When comparing the exposure effects between treatment groups, if we ignored those confounding factors, the effect estimates will be biased. Inverse probability weighting (IPW) based on the marginal structure model is an important method that can be used to estimate the effect of observational data processing and can address a very large number of confounding variables. Applying this weight when conducting statistical tests or regression models reduces or removes the impact of confounders. For inverse probability of treatment weighting (IPTW), we use propensity score as inverse weights in estimates of the ATE. 

The weight $w_i$ is 
$$w_i = \frac{T_i}{\hat{e_i}} + \frac{1 - T_i}{1 - \hat{e_i}} $$
where $\hat{e_i}$ is the estimated propensity score for individual $i$; $T_i$ is the treatment groups: $T_0$ is the controlled group and $T_1$ is after treatment group

In this project, IPW does not work well in both low and high dimensional datasets.The reason might be the limitations of the Inverse Probability Weighted Estimator (IPWE). It can be unstable if estimated propensities are small. If the probability of either treatment assignment is small, then the logistic regression model can become unstable around the tails causing the IPWE to also be less stable. IPW needs to meet some prerequisites when applying, such as no omissions and unobserved confounding factors, non-negativity assumptions, stable unit processing value assumptions, and correct weight estimation models.

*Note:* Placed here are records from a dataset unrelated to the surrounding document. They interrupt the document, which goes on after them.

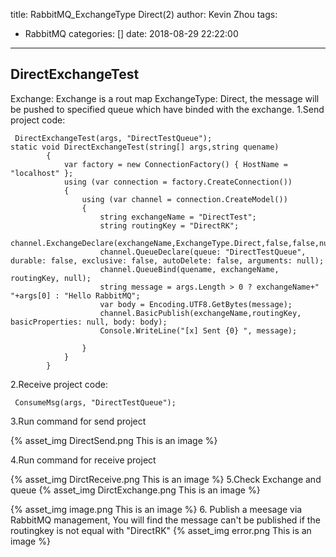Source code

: title: RabbitMQ_ExchangeType Direct(2)
author: Kevin Zhou
tags:
  - RabbitMQ
categories: []
date: 2018-08-29 22:22:00
---
## DirectExchangeTest
Exchange: Exchange is a rout map
ExchangeType: Direct, the message will be pushed to specified queue which have binded with the exchange.
1.Send project code:
```Csharp
 DirectExchangeTest(args, "DirectTestQueue");
static void DirectExchangeTest(string[] args,string quename)
        {
            var factory = new ConnectionFactory() { HostName = "localhost" };
            using (var connection = factory.CreateConnection())
            {
                using (var channel = connection.CreateModel())
                {
                    string exchangeName = "DirectTest";
                    string routingKey = "DirectRK";
                    channel.ExchangeDeclare(exchangeName,ExchangeType.Direct,false,false,null);
                    channel.QueueDeclare(queue: "DirectTestQueue", durable: false, exclusive: false, autoDelete: false, arguments: null);
                    channel.QueueBind(quename, exchangeName, routingKey, null);
                    string message = args.Length > 0 ? exchangeName+" "+args[0] : "Hello RabbitMQ";
                    var body = Encoding.UTF8.GetBytes(message);
                    channel.BasicPublish(exchangeName,routingKey, basicProperties: null, body: body);
                    Console.WriteLine("[x] Sent {0} ", message);

                }
            }
        }
  ```
 2.Receive project code:
 ```Csharp
  ConsumeMsg(args, "DirectTestQueue");
 ```
 <!--more-->
 3.Run command for send project
 
 {% asset_img DirectSend.png This is an image %}
 
 4.Run command for receive project
 
 
 {% asset_img DirctReceive.png This is an image %}
 5.Check Exchange and queue
  {% asset_img DirctExchange.png This is an image %}
 
 {% asset_img image.png This is an image %}
6. Publish a meesage via RabbitMQ management,  You will find the message can't be  published if the routingkey is not equal with "DirectRK"
{% asset_img error.png This is an image %}
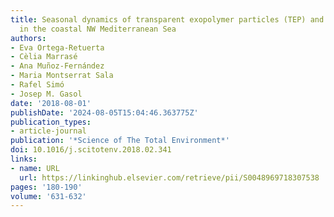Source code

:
 ```yaml
---
title: Seasonal dynamics of transparent exopolymer particles (TEP) and their drivers
  in the coastal NW Mediterranean Sea
authors:
- Eva Ortega-Retuerta
- Cèlia Marrasé
- Ana Muñoz-Fernández
- Maria Montserrat Sala
- Rafel Simó
- Josep M. Gasol
date: '2018-08-01'
publishDate: '2024-08-05T15:04:46.363775Z'
publication_types:
- article-journal
publication: '*Science of The Total Environment*'
doi: 10.1016/j.scitotenv.2018.02.341
links:
- name: URL
  url: https://linkinghub.elsevier.com/retrieve/pii/S0048969718307538
pages: '180-190'
volume: '631-632'
---
```

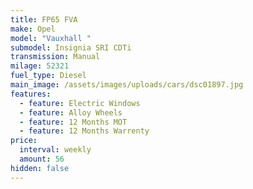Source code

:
 ```yaml
---
title: FP65 FVA
make: Opel
model: "Vauxhall "
submodel: Insignia SRI CDTi
transmission: Manual
milage: 52321
fuel_type: Diesel
main_image: /assets/images/uploads/cars/dsc01897.jpg
features:
  - feature: Electric Windows
  - feature: Alloy Wheels
  - feature: 12 Months MOT
  - feature: 12 Months Warrenty
price:
  interval: weekly
  amount: 56
hidden: false
---
```

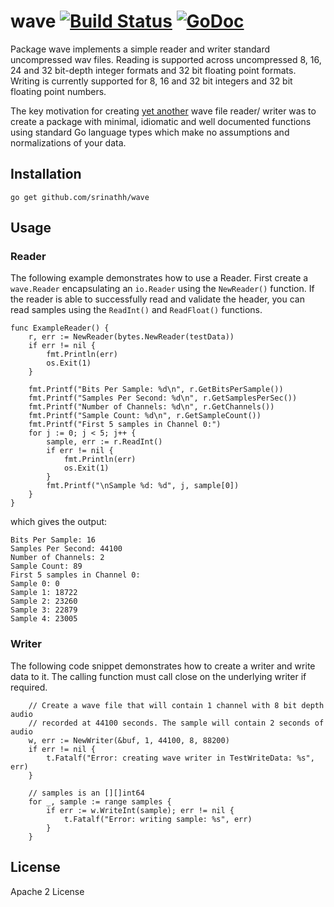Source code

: # wave [![Build Status](https://travis-ci.org/srinathh/wave.svg?branch=master)](https://travis-ci.org/srinathh/wave) [![GoDoc](https://godoc.org/github.com/srinathh/wave?status.svg)](https://godoc.org/github.com/srinathh/wave)

Package wave implements a simple reader and writer standard uncompressed wav files. 
Reading is supported across uncompressed 8, 16, 24 and 32 bit-depth integer formats
and 32 bit floating point formats. Writing is currently supported for 8, 16 and 32 bit 
integers and 32 bit floating point numbers.

The key motivation for creating [yet another](http://godoc.org/?q=wave) wave file reader/
writer was to create a package with minimal, idiomatic and well documented functions 
using standard Go language types which make no assumptions and normalizations of your data.

## Installation
`go get github.com/srinathh/wave`

## Usage
### Reader
The following example demonstrates how to use a Reader. First create a `wave.Reader` encapsulating
an `io.Reader` using the `NewReader()` function. If the reader is able to successfully read and 
validate the header, you can read samples using the `ReadInt()` and `ReadFloat()` functions.
```
func ExampleReader() {
	r, err := NewReader(bytes.NewReader(testData))
	if err != nil {
		fmt.Println(err)
		os.Exit(1)
	}

	fmt.Printf("Bits Per Sample: %d\n", r.GetBitsPerSample())
	fmt.Printf("Samples Per Second: %d\n", r.GetSamplesPerSec())
	fmt.Printf("Number of Channels: %d\n", r.GetChannels())
	fmt.Printf("Sample Count: %d\n", r.GetSampleCount())
	fmt.Printf("First 5 samples in Channel 0:")
	for j := 0; j < 5; j++ {
		sample, err := r.ReadInt()
		if err != nil {
			fmt.Println(err)
			os.Exit(1)
		}
		fmt.Printf("\nSample %d: %d", j, sample[0])
	}
}
```
which gives the output:
```
Bits Per Sample: 16
Samples Per Second: 44100
Number of Channels: 2
Sample Count: 89
First 5 samples in Channel 0:
Sample 0: 0
Sample 1: 18722
Sample 2: 23260
Sample 3: 22879
Sample 4: 23005
```
### Writer
The following code snippet demonstrates how to create a writer and write data to it.
The calling function must call close on the underlying writer if required.
```
    // Create a wave file that will contain 1 channel with 8 bit depth audio 
    // recorded at 44100 seconds. The sample will contain 2 seconds of audio
	w, err := NewWriter(&buf, 1, 44100, 8, 88200)
	if err != nil {
		t.Fatalf("Error: creating wave writer in TestWriteData: %s", err)
	}

    // samples is an [][]int64
	for _, sample := range samples {
		if err := w.WriteInt(sample); err != nil {
			t.Fatalf("Error: writing sample: %s", err)
		}
	}
```
## License
Apache 2 License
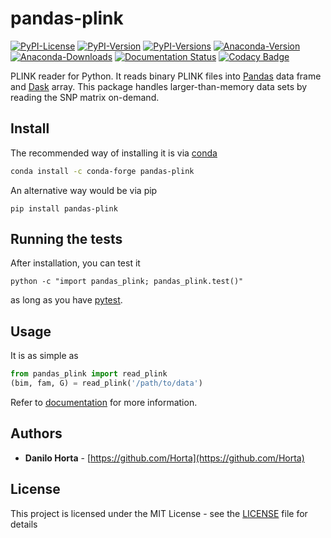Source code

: # pandas-plink

[![PyPI-License](https://img.shields.io/pypi/l/pandas-plink.svg?style=flat-square)](https://pypi.python.org/pypi/pandas-plink/)
[![PyPI-Version](https://img.shields.io/pypi/v/pandas-plink.svg?style=flat-square)](https://pypi.python.org/pypi/pandas-plink/) [![PyPI-Versions](https://img.shields.io/pypi/pyversions/pandas-plink.svg)](https://pypi.python.org/pypi/pandas-plink/) [![Anaconda-Version](https://anaconda.org/conda-forge/pandas-plink/badges/version.svg)](https://anaconda.org/conda-forge/pandas-plink) [![Anaconda-Downloads](https://anaconda.org/conda-forge/pandas-plink/badges/downloads.svg)](https://anaconda.org/conda-forge/pandas-plink) [![Documentation Status](https://readthedocs.org/projects/pandas-plink/badge/?style=flat-square&version=latest)](https://pandas-plink.readthedocs.io/)
[![Codacy Badge](https://api.codacy.com/project/badge/Grade/279d016293724b79ad8e667c1440d3d0)](https://www.codacy.com/app/danilo.horta/pandas-plink?utm_source=github.com&amp;utm_medium=referral&amp;utm_content=limix/pandas-plink&amp;utm_campaign=Badge_Grade)

PLINK reader for Python.
It reads binary PLINK files into [Pandas](http://pandas.pydata.org) data frame
and [Dask](http://dask.pydata.org/en/latest/index.html) array.
This package handles larger-than-memory data sets by reading the SNP matrix
on-demand.

## Install

The recommended way of installing it is via
[conda](http://conda.pydata.org/docs/index.html)

```bash
conda install -c conda-forge pandas-plink
```

An alternative way would be via pip

```
pip install pandas-plink
```

## Running the tests

After installation, you can test it
```
python -c "import pandas_plink; pandas_plink.test()"
```
as long as you have [pytest](http://docs.pytest.org/en/latest/).

## Usage

It is as simple as

```python
from pandas_plink import read_plink
(bim, fam, G) = read_plink('/path/to/data')
```

Refer to [documentation](http://pandas-plink.readthedocs.io/en/latest/)
for more information.

## Authors

* **Danilo Horta** - [https://github.com/Horta](https://github.com/Horta)

## License

This project is licensed under the MIT License - see the
[LICENSE](LICENSE) file for details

The estimate ATE using IPW is 
$$\hat{\Delta}_{IPW} = N^{-1} (\sum_{i \in treated}{w_i Y_i} -\sum_{i\in controlled}{w_i Y_i} )$$

### 1. Reset data & Define Functions

In [10]:
lowDim_dataset = pd.read_csv('../data/lowDim_dataset.csv')
highDim_dataset = pd.read_csv('../data/highDim_dataset.csv')

In [11]:
def ipw_ate(dataset):
    treated = 0
    controlled = 0
    for i in range(dataset.shape[0]):
        if dataset['A'][i] == 1:
            treated += dataset['Y'][i] * dataset['weight'][i]
        else:
            controlled += dataset['Y'][i] * dataset['weight'][i]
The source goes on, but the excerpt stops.